Dataset content:
***

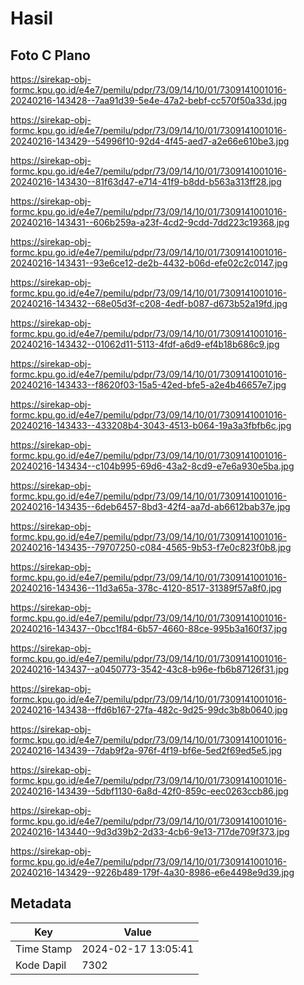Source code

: # Hasil

## Foto C Plano

https://sirekap-obj-formc.kpu.go.id/e4e7/pemilu/pdpr/73/09/14/10/01/7309141001016-20240216-143428--7aa91d39-5e4e-47a2-bebf-cc570f50a33d.jpg

https://sirekap-obj-formc.kpu.go.id/e4e7/pemilu/pdpr/73/09/14/10/01/7309141001016-20240216-143429--54996f10-92d4-4f45-aed7-a2e66e610be3.jpg

https://sirekap-obj-formc.kpu.go.id/e4e7/pemilu/pdpr/73/09/14/10/01/7309141001016-20240216-143430--81f63d47-e714-41f9-b8dd-b563a313ff28.jpg

https://sirekap-obj-formc.kpu.go.id/e4e7/pemilu/pdpr/73/09/14/10/01/7309141001016-20240216-143431--606b259a-a23f-4cd2-9cdd-7dd223c19368.jpg

https://sirekap-obj-formc.kpu.go.id/e4e7/pemilu/pdpr/73/09/14/10/01/7309141001016-20240216-143431--93e6ce12-de2b-4432-b06d-efe02c2c0147.jpg

https://sirekap-obj-formc.kpu.go.id/e4e7/pemilu/pdpr/73/09/14/10/01/7309141001016-20240216-143432--68e05d3f-c208-4edf-b087-d673b52a19fd.jpg

https://sirekap-obj-formc.kpu.go.id/e4e7/pemilu/pdpr/73/09/14/10/01/7309141001016-20240216-143432--01062d11-5113-4fdf-a6d9-ef4b18b686c9.jpg

https://sirekap-obj-formc.kpu.go.id/e4e7/pemilu/pdpr/73/09/14/10/01/7309141001016-20240216-143433--f8620f03-15a5-42ed-bfe5-a2e4b46657e7.jpg

https://sirekap-obj-formc.kpu.go.id/e4e7/pemilu/pdpr/73/09/14/10/01/7309141001016-20240216-143433--433208b4-3043-4513-b064-19a3a3fbfb6c.jpg

https://sirekap-obj-formc.kpu.go.id/e4e7/pemilu/pdpr/73/09/14/10/01/7309141001016-20240216-143434--c104b995-69d6-43a2-8cd9-e7e6a930e5ba.jpg

https://sirekap-obj-formc.kpu.go.id/e4e7/pemilu/pdpr/73/09/14/10/01/7309141001016-20240216-143435--6deb6457-8bd3-42f4-aa7d-ab6612bab37e.jpg

https://sirekap-obj-formc.kpu.go.id/e4e7/pemilu/pdpr/73/09/14/10/01/7309141001016-20240216-143435--79707250-c084-4565-9b53-f7e0c823f0b8.jpg

https://sirekap-obj-formc.kpu.go.id/e4e7/pemilu/pdpr/73/09/14/10/01/7309141001016-20240216-143436--11d3a65a-378c-4120-8517-31389f57a8f0.jpg

https://sirekap-obj-formc.kpu.go.id/e4e7/pemilu/pdpr/73/09/14/10/01/7309141001016-20240216-143437--0bcc1f84-6b57-4660-88ce-995b3a160f37.jpg

https://sirekap-obj-formc.kpu.go.id/e4e7/pemilu/pdpr/73/09/14/10/01/7309141001016-20240216-143437--a0450773-3542-43c8-b96e-fb6b87126f31.jpg

https://sirekap-obj-formc.kpu.go.id/e4e7/pemilu/pdpr/73/09/14/10/01/7309141001016-20240216-143438--ffd6b167-27fa-482c-9d25-99dc3b8b0640.jpg

https://sirekap-obj-formc.kpu.go.id/e4e7/pemilu/pdpr/73/09/14/10/01/7309141001016-20240216-143439--7dab9f2a-976f-4f19-bf6e-5ed2f69ed5e5.jpg

https://sirekap-obj-formc.kpu.go.id/e4e7/pemilu/pdpr/73/09/14/10/01/7309141001016-20240216-143439--5dbf1130-6a8d-42f0-859c-eec0263ccb86.jpg

https://sirekap-obj-formc.kpu.go.id/e4e7/pemilu/pdpr/73/09/14/10/01/7309141001016-20240216-143440--9d3d39b2-2d33-4cb6-9e13-717de709f373.jpg

https://sirekap-obj-formc.kpu.go.id/e4e7/pemilu/pdpr/73/09/14/10/01/7309141001016-20240216-143429--9226b489-179f-4a30-8986-e6e4498e9d39.jpg


## Metadata

| Key        | Value               |
| ---------- | ------------------- |
| Time Stamp | 2024-02-17 13:05:41 |
| Kode Dapil | 7302                |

***

Above are the records; repeat them exactly, omitting every picture.

Result:
Source code

: # Hasil

## Foto C Plano

https://sirekap-obj-formc.kpu.go.id/e4e7/pemilu/pdpr/73/09/14/10/01/7309141001016-20240216-143428--7aa91d39-5e4e-47a2-bebf-cc570f50a33d.jpg

https://sirekap-obj-formc.kpu.go.id/e4e7/pemilu/pdpr/73/09/14/10/01/7309141001016-20240216-143429--54996f10-92d4-4f45-aed7-a2e66e610be3.jpg

https://sirekap-obj-formc.kpu.go.id/e4e7/pemilu/pdpr/73/09/14/10/01/7309141001016-20240216-143430--81f63d47-e714-41f9-b8dd-b563a313ff28.jpg

https://sirekap-obj-formc.kpu.go.id/e4e7/pemilu/pdpr/73/09/14/10/01/7309141001016-20240216-143431--606b259a-a23f-4cd2-9cdd-7dd223c19368.jpg

https://sirekap-obj-formc.kpu.go.id/e4e7/pemilu/pdpr/73/09/14/10/01/7309141001016-20240216-143431--93e6ce12-de2b-4432-b06d-efe02c2c0147.jpg

https://sirekap-obj-formc.kpu.go.id/e4e7/pemilu/pdpr/73/09/14/10/01/7309141001016-20240216-143432--68e05d3f-c208-4edf-b087-d673b52a19fd.jpg

https://sirekap-obj-formc.kpu.go.id/e4e7/pemilu/pdpr/73/09/14/10/01/7309141001016-20240216-143432--01062d11-5113-4fdf-a6d9-ef4b18b686c9.jpg

https://sirekap-obj-formc.kpu.go.id/e4e7/pemilu/pdpr/73/09/14/10/01/7309141001016-20240216-143433--f8620f03-15a5-42ed-bfe5-a2e4b46657e7.jpg

https://sirekap-obj-formc.kpu.go.id/e4e7/pemilu/pdpr/73/09/14/10/01/7309141001016-20240216-143433--433208b4-3043-4513-b064-19a3a3fbfb6c.jpg

https://sirekap-obj-formc.kpu.go.id/e4e7/pemilu/pdpr/73/09/14/10/01/7309141001016-20240216-143434--c104b995-69d6-43a2-8cd9-e7e6a930e5ba.jpg

https://sirekap-obj-formc.kpu.go.id/e4e7/pemilu/pdpr/73/09/14/10/01/7309141001016-20240216-143435--6deb6457-8bd3-42f4-aa7d-ab6612bab37e.jpg

https://sirekap-obj-formc.kpu.go.id/e4e7/pemilu/pdpr/73/09/14/10/01/7309141001016-20240216-143435--79707250-c084-4565-9b53-f7e0c823f0b8.jpg

https://sirekap-obj-formc.kpu.go.id/e4e7/pemilu/pdpr/73/09/14/10/01/7309141001016-20240216-143436--11d3a65a-378c-4120-8517-31389f57a8f0.jpg

https://sirekap-obj-formc.kpu.go.id/e4e7/pemilu/pdpr/73/09/14/10/01/7309141001016-20240216-143437--0bcc1f84-6b57-4660-88ce-995b3a160f37.jpg

https://sirekap-obj-formc.kpu.go.id/e4e7/pemilu/pdpr/73/09/14/10/01/7309141001016-20240216-143437--a0450773-3542-43c8-b96e-fb6b87126f31.jpg

https://sirekap-obj-formc.kpu.go.id/e4e7/pemilu/pdpr/73/09/14/10/01/7309141001016-20240216-143438--ffd6b167-27fa-482c-9d25-99dc3b8b0640.jpg

https://sirekap-obj-formc.kpu.go.id/e4e7/pemilu/pdpr/73/09/14/10/01/7309141001016-20240216-143439--7dab9f2a-976f-4f19-bf6e-5ed2f69ed5e5.jpg

https://sirekap-obj-formc.kpu.go.id/e4e7/pemilu/pdpr/73/09/14/10/01/7309141001016-20240216-143439--5dbf1130-6a8d-42f0-859c-eec0263ccb86.jpg

https://sirekap-obj-formc.kpu.go.id/e4e7/pemilu/pdpr/73/09/14/10/01/7309141001016-20240216-143440--9d3d39b2-2d33-4cb6-9e13-717de709f373.jpg

https://sirekap-obj-formc.kpu.go.id/e4e7/pemilu/pdpr/73/09/14/10/01/7309141001016-20240216-143429--9226b489-179f-4a30-8986-e6e4498e9d39.jpg


## Metadata

| Key        | Value               |
| ---------- | ------------------- |
| Time Stamp | 2024-02-17 13:05:41 |
| Kode Dapil | 7302                |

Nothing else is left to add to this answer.